What to produce ▸ Copy exactly the lines of the records below, and only those lines, beginning with the line that contains "While I was" and ending with the line that contains "In a single".

* * * * * * *

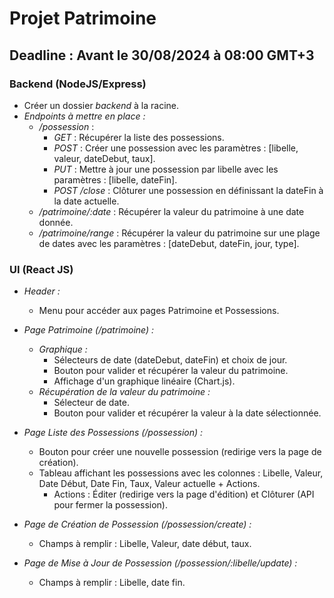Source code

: # Projet Patrimoine

## Deadline : Avant le 30/08/2024 à 08:00 GMT+3

### Backend (NodeJS/Express)
- Créer un dossier *backend* à la racine.
- *Endpoints à mettre en place :*
  - */possession* : 
    - *GET* : Récupérer la liste des possessions.
    - *POST* : Créer une possession avec les paramètres : [libelle, valeur, dateDebut, taux].
    - *PUT* : Mettre à jour une possession par libelle avec les paramètres : [libelle, dateFin].
    - *POST /close* : Clôturer une possession en définissant la dateFin à la date actuelle.
  - */patrimoine/:date* : Récupérer la valeur du patrimoine à une date donnée.
  - */patrimoine/range* : Récupérer la valeur du patrimoine sur une plage de dates avec les paramètres : [dateDebut, dateFin, jour, type].

### UI (React JS)
- *Header :*
  - Menu pour accéder aux pages Patrimoine et Possessions.
  
- *Page Patrimoine (/patrimoine) :*
  - *Graphique :*
    - Sélecteurs de date (dateDebut, dateFin) et choix de jour.
    - Bouton pour valider et récupérer la valeur du patrimoine.
    - Affichage d'un graphique linéaire (Chart.js).
  - *Récupération de la valeur du patrimoine :*
    - Sélecteur de date.
    - Bouton pour valider et récupérer la valeur à la date sélectionnée.

- *Page Liste des Possessions (/possession) :*
  - Bouton pour créer une nouvelle possession (redirige vers la page de création).
  - Tableau affichant les possessions avec les colonnes : Libelle, Valeur, Date Début, Date Fin, Taux, Valeur actuelle + Actions.
    - Actions : Éditer (redirige vers la page d'édition) et Clôturer (API pour fermer la possession).

- *Page de Création de Possession (/possession/create) :*
  - Champs à remplir : Libelle, Valeur, date début, taux.

- *Page de Mise à Jour de Possession (/possession/:libelle/update) :*
  - Champs à remplir : Libelle, date fin.
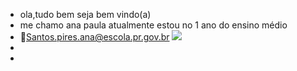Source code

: - ola,tudo bem  seja bem vindo(a)
- me chamo ana paula atualmente estou no 1 ano do ensino médio 
- 💞️Santos.pires.ana@escola.pr.gov.br
![](https://www.floresefolhagens.com.br/wp-content/uploads/2019/08/girassol-de-jardim-helianthus-tuberosus.jpg)
- 
- 

<!---
anasantos2009/anasantos2009 is a ✨ special ✨ repository because its `README.md` (this file) appears on your GitHub profile.
You can click the Preview link to take a look at your changes.
--->
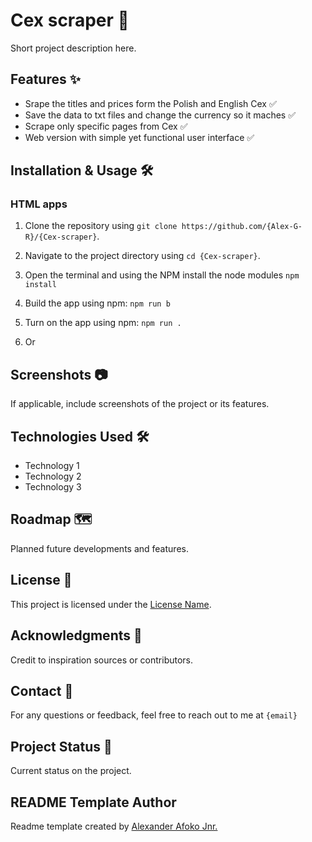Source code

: <!-- Please replace {repo-owner}, {repo-name}, and {email} with their appropriate values. -->

# Cex scraper 🚀

Short project description here.

## Features ✨

- Srape the titles and prices form the Polish and English Cex ✅
- Save the data to txt files and change the currency so it maches ✅
- Scrape only specific pages from Cex ✅
- Web version with simple yet functional user interface ✅

## Installation & Usage 🛠️

### HTML apps
1. Clone the repository using `git clone https://github.com/{Alex-G-R}/{Cex-scraper}`.

2. Navigate to the project directory using `cd {Cex-scraper}`.
3. Open the terminal and using the NPM install the node modules `npm install`
4. Build the app using npm: `npm run b`
5. Turn on the app using npm: `npm run .`
6. Or 

## Screenshots 📷

If applicable, include screenshots of the project or its features.

## Technologies Used 🛠️

- Technology 1
- Technology 2
- Technology 3

## Roadmap 🗺️

Planned future developments and features.

## License 📝

This project is licensed under the [License Name](link-to-license-file).

## Acknowledgments 🙏

Credit to inspiration sources or contributors.

## Contact 📧

For any questions or feedback, feel free to reach out to me at `{email}`

## Project Status 🚀

Current status on the project.

## README Template Author

Readme template created by [Alexander Afoko Jnr.](https://github.com/BeanyTheCoder)
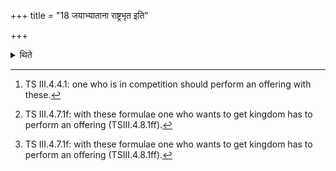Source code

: +++
title = "18 जयाभ्याताना राष्ट्रभृत इति"

+++

<details><summary>थिते</summary>

18. The formulae called Jaya,[^1] Abhyātāna,[^3] and Rāṣṭrabhr̥t (are to be used) as mentioned in the Brāhmaṇa-text.[^3]  

[^1]: TS III.4.4.1: one who is in competition should perform an offering with these.   

[^2]: TS III.4.5.1f: with these formulae (in addition to Jaya and Rāṣtrabhr̥t one who has enemies has to perform an offering (TS III 
.4.6.11).   

[^3]: TS III.4.7.1f: with these formulae one who wants to get kingdom has to perform an offering (TSIII.4.8.1ff). 
</details>
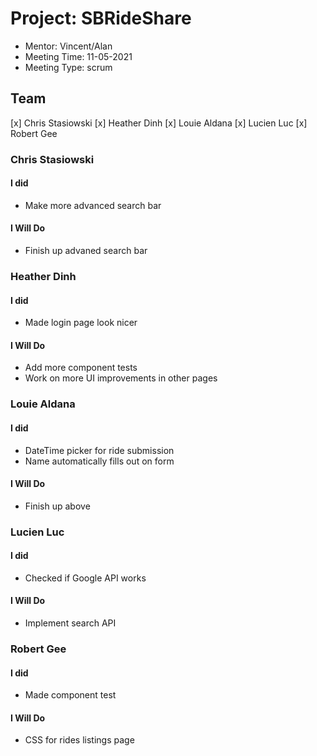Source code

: # Project: SBRideShare
* Mentor: Vincent/Alan
* Meeting Time: 11-05-2021
* Meeting Type: scrum

## Team
[x] Chris Stasiowski
[x] Heather Dinh
[x] Louie Aldana
[x] Lucien Luc
[x] Robert Gee

### Chris Stasiowski

#### I did
* Make more advanced search bar

#### I Will Do
* Finish up advaned search bar

### Heather Dinh

#### I did
* Made login page look nicer

#### I Will Do
* Add more component tests
* Work on more UI improvements in other pages

### Louie Aldana

#### I did
* DateTime picker for ride submission
* Name automatically fills out on form

#### I Will Do
* Finish up above

### Lucien Luc

#### I did
* Checked if Google API works

#### I Will Do
* Implement search API


### Robert Gee

#### I did
* Made component test

#### I Will Do
* CSS for rides listings page
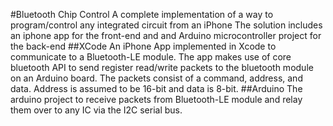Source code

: #Bluetooth Chip Control 
A complete implementation of a way to program/control any integrated circuit from an iPhone
The solution includes an iphone app for the front-end and and Arduino microcontroller project for the back-end
##XCode
An iPhone App implemented in Xcode to communicate to a Bluetooth-LE module. The app makes use of core bluetooth API to send register read/write packets to the bluetooth module on an Arduino board. The packets consist of a command, address, and data. Address is assumed to be 16-bit and data is 8-bit.
##Arduino
The arduino project to receive packets from Bluetooth-LE module and relay them over to any IC via the I2C serial bus.
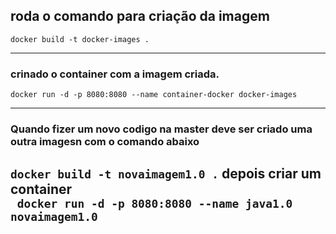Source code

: ## roda o comando para criação da imagem
`docker build -t docker-images .`

---
### crinado o container com a imagem criada.
`docker run -d -p 8080:8080 --name container-docker docker-images`<br>

---
### Quando fizer um novo codigo na master deve ser criado uma outra imagesn com o comando abaixo <br>
`docker build -t novaimagem1.0 .` depois criar um container<br>
` docker run -d -p 8080:8080 --name java1.0 novaimagem1.0` <br>
---
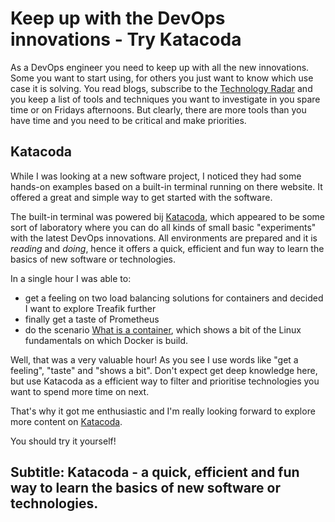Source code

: # Keep up with the DevOps innovations - Try Katacoda

As a DevOps engineer you need to keep up with all the new innovations. Some you want to start using, for others you just want to know which use case it is solving. You read blogs, subscribe to the [Technology Radar](https://www.thoughtworks.com/radar) and you keep a list of tools and techniques you want to investigate in you spare time or on Fridays afternoons. But clearly, there are more tools than you have time and you need to be critical and make priorities.

## Katacoda

While I was looking at a new software project, I noticed they had some hands-on examples based on a built-in terminal running on there website. It offered a great and simple way to get started with the software.

The built-in terminal was powered bij [Katacoda](https://www.katacoda.com/), which appeared to be some sort of laboratory where you can do all kinds of small basic "experiments" with the latest DevOps innovations. All environments are prepared and it is *reading* and *doing*, hence it offers a quick, efficient and fun way to learn the basics of new software or technologies.

In a single hour I was able to:

- get a feeling on two load balancing solutions for containers and decided I want to explore Treafik further
- finally get a taste of Prometheus
- do the scenario [What is a container](https://www.katacoda.com/courses/containers-without-docker/what-is-a-container), which shows a bit of the Linux fundamentals on which Docker is build.

Well, that was a very valuable hour! As you see I use words like "get a feeling", "taste" and "shows a bit". Don't expect get deep knowledge here, but use Katacoda as a efficient way to filter and prioritise technologies you want to spend more time on next.

That's why it got me enthusiastic and I'm really looking forward to explore more content on [Katacoda](https://www.katacoda.com/).

You should try it yourself!

## Subtitle: Katacoda - a quick, efficient and fun way to learn the basics of new software or technologies.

* * * * * * *

Written response ▸
While I was looking at a new software project, I noticed they had some hands-on examples based on a built-in terminal running on there website. It offered a great and simple way to get started with the software.

The built-in terminal was powered bij [Katacoda](https://www.katacoda.com/), which appeared to be some sort of laboratory where you can do all kinds of small basic "experiments" with the latest DevOps innovations. All environments are prepared and it is *reading* and *doing*, hence it offers a quick, efficient and fun way to learn the basics of new software or technologies.

In a single hour I was able to:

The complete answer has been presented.